Ruby and Nokogiri parsing table? - html

This is my HTML:
<tbody><tr><th>SHOES</th></tr>
<tr>
<td>
Shoe 1 <br>shoe 2<br> shoe3 <br>
</td>
</tr>
</tbody>
This is my code:
nodes = page.css("tr").select do |el|
el.css('th').text =~ /SHOES/
end
nodes.each do |value|
puts value.css("td").text
end
I wish to get the values shoe 1, shoe 2 and shoe 3, but there is no output. I suspect there is an extra <tr></tr> in between <tr><th>SHOES</th></tr>. Or are the <br> the culprit?
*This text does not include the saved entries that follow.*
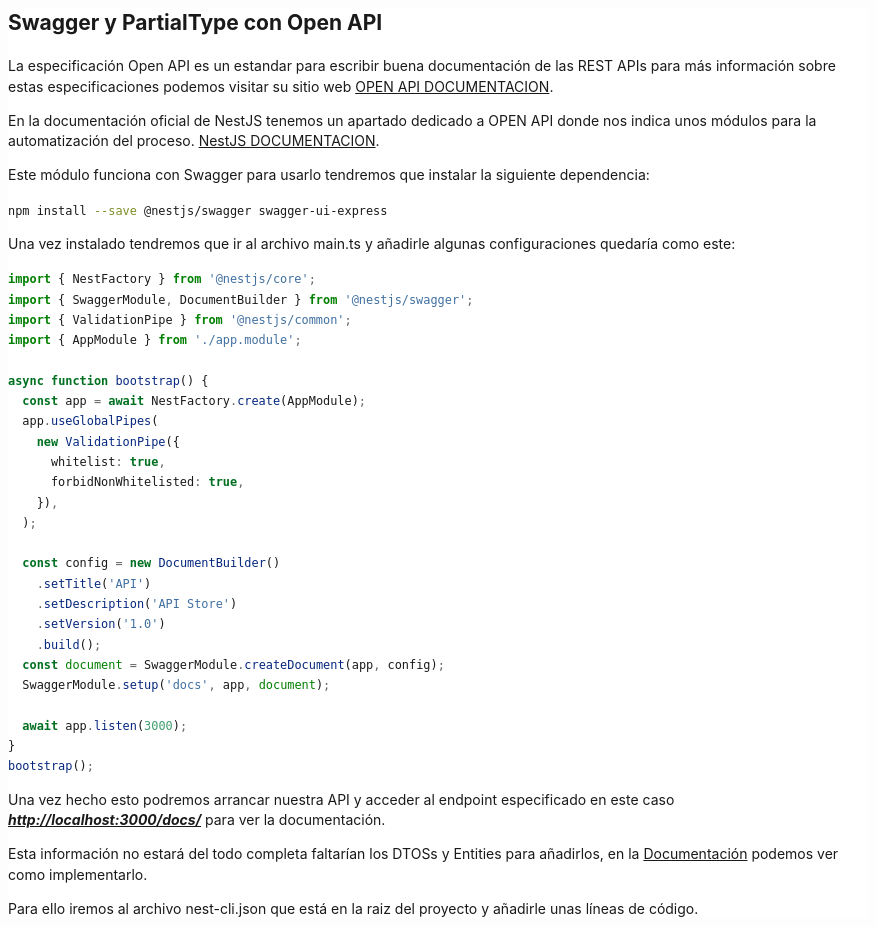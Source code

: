 ## Swagger y PartialType con Open API

La especificación Open API es un estandar para escribir buena documentación de las REST APIs para más información sobre estas especificaciones podemos visitar su sitio web [OPEN API DOCUMENTACION](https://spec.openapis.org/oas/v3.1.0).

En la documentación oficial de NestJS tenemos un apartado dedicado a OPEN API donde nos indica unos módulos para la automatización del proceso. [NestJS DOCUMENTACION](https://docs.nestjs.com/openapi/introduction).

Este módulo funciona con Swagger para usarlo tendremos que instalar la siguiente dependencia:

```Bash
npm install --save @nestjs/swagger swagger-ui-express
```

Una vez instalado tendremos que ir al archivo main.ts y añadirle algunas configuraciones quedaría como este:

```TypeScript
import { NestFactory } from '@nestjs/core';
import { SwaggerModule, DocumentBuilder } from '@nestjs/swagger';
import { ValidationPipe } from '@nestjs/common';
import { AppModule } from './app.module';

async function bootstrap() {
  const app = await NestFactory.create(AppModule);
  app.useGlobalPipes(
    new ValidationPipe({
      whitelist: true,
      forbidNonWhitelisted: true,
    }),
  );

  const config = new DocumentBuilder()
    .setTitle('API')
    .setDescription('API Store')
    .setVersion('1.0')
    .build();
  const document = SwaggerModule.createDocument(app, config);
  SwaggerModule.setup('docs', app, document);

  await app.listen(3000);
}
bootstrap();
```

Una vez hecho esto podremos arrancar nuestra API y acceder al endpoint especificado en este caso ***<http://localhost:3000/docs/>*** para ver la documentación.

Esta información no estará del todo completa faltarían los DTOSs y Entities para añadirlos, en la [Documentación](https://docs.nestjs.com/openapi/cli-plugin#using-the-cli-plugin) podemos ver como implementarlo.

Para ello iremos al archivo nest-cli.json que está en la raiz del proyecto y añadirle unas líneas de código.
There are other structures like:
<tr>
<th>SHOES</th>
<td>NBA</td>
</tr>
and I got the desired output "NBA".
What did I do wrong?
I have two kinds of structures:
Name1: value
Name1: value2
The above would give:
<tr>
<th>Name1</th>
<td>Value</td>
</tr>
but sometimes it's:
Name:
value
value2
value3
So the HTML is:
<tbody><tr><th>Name</th></tr>
<tr>
<td>value<br>value2<br> ....</td>

In HTML, tables are composed by rows. When you iterate by those rows, only one of them is the header. Although logically you see a relation between the body rows and the header ones, for HTML (and therefore for Nokogiri) there's none.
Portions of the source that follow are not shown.